Get the Recipe
Ratatouille was one of the very first dishes I ever learned how to cook. Or so I thought. The year was 1995, the location was my holding-hands-type-girlfriend's parent's house just north of the city, and I had an eggplant in my hand which I was—under her instruction—cutting into largish chunks to be deposited directly into a simmering pot of a rich, onion-packed garlicky tomato sauce on the stovetop.
It wasn't until a few years later that I realized that what we were actually making that day was simply a very primitive form of but one of the many versions of ratatouille.
Truth is, when it comes to ratatouille, there's no real agreement on even exactly what it should be, never mind how to make it. It originates from Occitan cuisine, the unique cuisine of modern-day Provence and a few surrounding areas in Mediterranean France that has obvious Catalan, Italian, and French influences.

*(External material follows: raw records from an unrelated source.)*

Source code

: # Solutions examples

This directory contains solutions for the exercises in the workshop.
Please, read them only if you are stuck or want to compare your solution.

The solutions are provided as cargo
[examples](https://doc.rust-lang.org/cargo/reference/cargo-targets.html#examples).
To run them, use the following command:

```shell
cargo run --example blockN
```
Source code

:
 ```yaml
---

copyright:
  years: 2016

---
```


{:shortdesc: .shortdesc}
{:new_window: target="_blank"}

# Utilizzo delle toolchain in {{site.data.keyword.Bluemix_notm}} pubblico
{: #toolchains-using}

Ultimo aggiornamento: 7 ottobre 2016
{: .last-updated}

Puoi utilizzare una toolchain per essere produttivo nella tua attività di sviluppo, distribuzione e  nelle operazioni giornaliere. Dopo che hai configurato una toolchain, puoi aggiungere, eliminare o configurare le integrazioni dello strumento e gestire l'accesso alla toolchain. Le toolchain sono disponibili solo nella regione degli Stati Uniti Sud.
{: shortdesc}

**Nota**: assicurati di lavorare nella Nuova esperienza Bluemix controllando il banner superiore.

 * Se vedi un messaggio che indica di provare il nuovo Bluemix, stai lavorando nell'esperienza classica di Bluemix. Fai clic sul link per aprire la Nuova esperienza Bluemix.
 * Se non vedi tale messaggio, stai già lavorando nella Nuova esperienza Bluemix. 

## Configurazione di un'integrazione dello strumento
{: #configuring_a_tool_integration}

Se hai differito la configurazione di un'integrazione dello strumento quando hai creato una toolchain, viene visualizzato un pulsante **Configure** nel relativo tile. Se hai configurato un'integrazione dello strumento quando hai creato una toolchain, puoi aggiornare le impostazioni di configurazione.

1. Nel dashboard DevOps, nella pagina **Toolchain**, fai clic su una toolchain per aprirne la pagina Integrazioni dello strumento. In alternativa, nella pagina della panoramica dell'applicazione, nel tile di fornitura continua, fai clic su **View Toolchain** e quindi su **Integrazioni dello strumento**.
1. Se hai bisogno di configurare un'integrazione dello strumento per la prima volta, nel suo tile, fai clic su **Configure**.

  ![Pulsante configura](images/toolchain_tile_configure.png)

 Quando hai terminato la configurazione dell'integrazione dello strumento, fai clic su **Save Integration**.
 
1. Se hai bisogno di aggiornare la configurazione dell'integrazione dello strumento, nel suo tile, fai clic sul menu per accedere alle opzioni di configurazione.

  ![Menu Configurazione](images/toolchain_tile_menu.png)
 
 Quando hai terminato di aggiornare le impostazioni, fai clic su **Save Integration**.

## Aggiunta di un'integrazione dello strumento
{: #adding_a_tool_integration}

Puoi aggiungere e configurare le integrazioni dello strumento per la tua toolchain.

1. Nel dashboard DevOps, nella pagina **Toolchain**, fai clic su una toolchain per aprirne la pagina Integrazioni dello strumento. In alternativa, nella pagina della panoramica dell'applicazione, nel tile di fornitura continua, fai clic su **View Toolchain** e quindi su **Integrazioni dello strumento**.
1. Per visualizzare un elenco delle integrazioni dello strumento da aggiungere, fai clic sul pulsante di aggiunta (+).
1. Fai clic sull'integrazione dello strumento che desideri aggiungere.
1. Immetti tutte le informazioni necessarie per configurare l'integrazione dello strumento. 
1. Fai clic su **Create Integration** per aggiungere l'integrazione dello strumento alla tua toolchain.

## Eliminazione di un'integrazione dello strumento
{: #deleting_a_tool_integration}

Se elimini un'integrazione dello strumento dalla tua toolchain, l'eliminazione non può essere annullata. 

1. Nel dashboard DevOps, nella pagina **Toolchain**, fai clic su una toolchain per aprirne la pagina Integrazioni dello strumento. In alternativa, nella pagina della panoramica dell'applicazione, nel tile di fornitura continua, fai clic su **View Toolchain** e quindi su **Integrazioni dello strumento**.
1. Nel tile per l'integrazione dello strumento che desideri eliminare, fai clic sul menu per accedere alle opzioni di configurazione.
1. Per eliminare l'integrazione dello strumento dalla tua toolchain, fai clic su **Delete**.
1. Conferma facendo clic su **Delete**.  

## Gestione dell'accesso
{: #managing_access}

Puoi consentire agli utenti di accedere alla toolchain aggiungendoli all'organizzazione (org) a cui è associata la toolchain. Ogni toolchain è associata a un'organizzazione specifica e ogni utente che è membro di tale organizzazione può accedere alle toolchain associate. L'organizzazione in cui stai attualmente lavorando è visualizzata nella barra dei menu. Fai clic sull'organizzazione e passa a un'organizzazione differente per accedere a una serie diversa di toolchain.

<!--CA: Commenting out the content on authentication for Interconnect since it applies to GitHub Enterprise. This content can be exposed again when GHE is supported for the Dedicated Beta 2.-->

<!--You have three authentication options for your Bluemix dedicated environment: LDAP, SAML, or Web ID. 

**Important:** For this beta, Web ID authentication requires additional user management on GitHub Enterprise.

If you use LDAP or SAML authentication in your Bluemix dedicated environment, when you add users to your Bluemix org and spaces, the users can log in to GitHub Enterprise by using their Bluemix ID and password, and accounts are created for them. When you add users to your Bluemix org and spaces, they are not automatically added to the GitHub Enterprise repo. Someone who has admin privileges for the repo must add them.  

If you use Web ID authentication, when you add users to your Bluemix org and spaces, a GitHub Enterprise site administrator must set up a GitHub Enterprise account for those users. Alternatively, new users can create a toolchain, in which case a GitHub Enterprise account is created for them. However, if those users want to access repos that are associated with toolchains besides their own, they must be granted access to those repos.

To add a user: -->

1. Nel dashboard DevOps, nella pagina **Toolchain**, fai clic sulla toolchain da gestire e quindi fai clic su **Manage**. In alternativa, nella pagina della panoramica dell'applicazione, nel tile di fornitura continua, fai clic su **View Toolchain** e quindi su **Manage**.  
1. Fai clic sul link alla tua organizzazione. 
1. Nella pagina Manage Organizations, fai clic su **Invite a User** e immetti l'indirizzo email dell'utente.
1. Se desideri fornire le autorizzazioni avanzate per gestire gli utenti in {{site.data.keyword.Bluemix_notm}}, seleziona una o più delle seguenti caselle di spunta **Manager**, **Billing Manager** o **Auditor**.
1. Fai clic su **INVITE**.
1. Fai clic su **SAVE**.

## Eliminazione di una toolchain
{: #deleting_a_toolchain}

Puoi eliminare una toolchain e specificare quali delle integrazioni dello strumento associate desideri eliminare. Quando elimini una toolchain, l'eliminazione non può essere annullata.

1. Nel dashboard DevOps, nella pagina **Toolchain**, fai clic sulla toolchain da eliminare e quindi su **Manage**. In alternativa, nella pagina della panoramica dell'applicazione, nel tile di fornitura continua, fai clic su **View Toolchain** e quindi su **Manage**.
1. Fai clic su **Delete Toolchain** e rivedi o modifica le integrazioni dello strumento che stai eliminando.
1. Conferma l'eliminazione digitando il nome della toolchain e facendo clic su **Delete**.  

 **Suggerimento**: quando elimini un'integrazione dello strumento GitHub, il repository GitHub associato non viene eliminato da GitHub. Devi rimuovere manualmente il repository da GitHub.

The only thing that most recipes do agree upon is the ingredients: tomatoes, garlic, and onion form the base sauce, while eggplant and zucchini are the main vegetable elements, with the occasional bell pepper or summer squash thrown in. The aromatics consist of local herbs—thyme, marjoram, basil, or savory (among other possibilities)—and of course, plenty of good olive oil.
While the ex-girlfriend's stew-everything-together-into-a-thick-sauce version has plenty of precedents and is delicious in its own way, after spending many summer experimenting with different versions of the dish, I've settled on what I believe to be the most summery of the lot.
The technique used is one advocated by both Julia Child and Joël Robuchon, who, in his book, claims that "the secret of a good ratatouille is to cook the vegetables separately so each will taste truly of itself." Rather than stewing ingredients together and melding flavors, ratatouille is about keeping flavors distinct so that each bite will be fresh and exciting.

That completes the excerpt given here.